Description of the task: Each line of the records that holds the word "modification" should be copied out.

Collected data
+===+

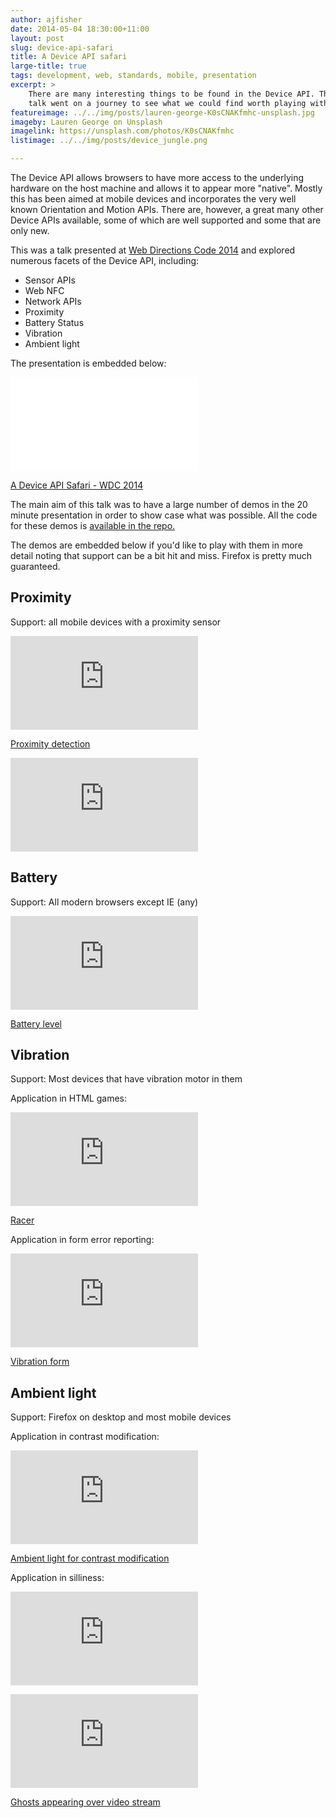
 ```yaml
---
author: ajfisher
date: 2014-05-04 18:30:00+11:00
layout: post
slug: device-api-safari
title: A Device API safari
large-title: true
tags: development, web, standards, mobile, presentation
excerpt: >
    There are many interesting things to be found in the Device API. This
    talk went on a journey to see what we could find worth playing with.
featureimage: ../../img/posts/lauren-george-K0sCNAKfmhc-unsplash.jpg
imageby: Lauren George on Unsplash
imagelink: https://unsplash.com/photos/K0sCNAKfmhc 
listimage: ../../img/posts/device_jungle.png

---
```


The Device API allows browsers to have more access to the underlying hardware
on the host machine and allows it to appear more "native". Mostly this has been
aimed at mobile devices and incorporates the very well known Orientation and
Motion APIs. There are, however, a great many other Device APIs available,
some of which are well supported and some that are only new.

This was a talk presented at [Web Directions Code 2014](http://www.webdirections.org/code14/)
and explored numerous facets of the Device API, including:

* Sensor APIs
* Web NFC
* Network APIs
* Proximity
* Battery Status
* Vibration
* Ambient light

The presentation is embedded below:

<p class="mediacontainer"><iframe title="A device API safari"
    src="//www.slideshare.net/slideshow/embed_code/key/BGkZl6CDNLabUl"
    allowfullscreen frameborder="0"></iframe></p>

[A Device API Safari - WDC 2014](//www.slideshare.net/andrewjfisher/a-device-api-safari-web-directions-code-2014)

The main aim of this talk was to have a large number of demos in the 20 minute
presentation in order to show case what was possible. All the code for these
demos is [available in the repo.](https://github.com/ajfisher/wdc)

The demos are embedded below if you'd like to play with them in more detail noting
that support can be a bit hit and miss. Firefox is pretty much guaranteed.

## Proximity

Support: all mobile devices with a proximity sensor

<p class="mediacontainer"><iframe title="Proximity sensor test"
    src="https://wdc14.ajf.io/examples/proximity/" frameborder="0"></iframe></p>

[Proximity detection](https://wdc14.ajf.io/examples/proximity/)

<p class="mediacontainer"><iframe title="Video of proximity test"
    src="https://www.youtube.com/embed/7cgug03jmVw" frameborder="0"
    allowfullscreen></iframe></p>

## Battery

Support: All modern browsers except IE (any)

<p class="mediacontainer"><iframe title="Battery API example"
    src="https://wdc14.ajf.io/examples/battery/demo.html"
    frameborder="0"></iframe></p>

[Battery level](https://wdc14.ajf.io/examples/battery/demo.html)

## Vibration

Support: Most devices that have vibration motor in them

Application in HTML games:

<p class="mediacontainer"><iframe title="Vibration motor example"
    src="https://www.youtube.com/embed/0AC_InC0QMA" frameborder="0"
    allowfullscreen></iframe></p>

[Racer](https://wdc14.ajf.io/examples/racing_car/)

Application in form error reporting:

<p class="mediacontainer"><iframe title="Vibrating form example"
    src="https://wdc14.ajf.io/examples/vibrate/form.html"
    frameborder="0"></iframe></p>

[Vibration form](https://wdc14.ajf.io/examples/vibrate/form.html)

## Ambient light

Support: Firefox on desktop and most mobile devices

Application in contrast modification:

<p class="mediacontainer"><iframe title="Ambient light contrast changer"
    src="https://wdc14.ajf.io/examples/ambient/contrast.html"
    frameborder="0"></iframe></p>

[Ambient light for contrast modification](https://wdc14.ajf.io/examples/ambient/contrast.html)

Application in silliness:

<p class="mediacontainer"><iframe title="Video showing ambient light changes"
    src="https://www.youtube.com/embed/E2Eu5gRvkME" frameborder="0"
    allowfullscreen></iframe></p>

<p class="mediacontainer"><iframe title="Ambient light demo"
    src="https://wdc14.ajf.io/examples/ambient/ghosts.html" frameborder="0"></iframe></p>

[Ghosts appearing over video stream](https://wdc14.ajf.io/examples/ambient/ghosts.html)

+===+

Written response:
Application in contrast modification:
[Ambient light for contrast modification](https://wdc14.ajf.io/examples/ambient/contrast.html)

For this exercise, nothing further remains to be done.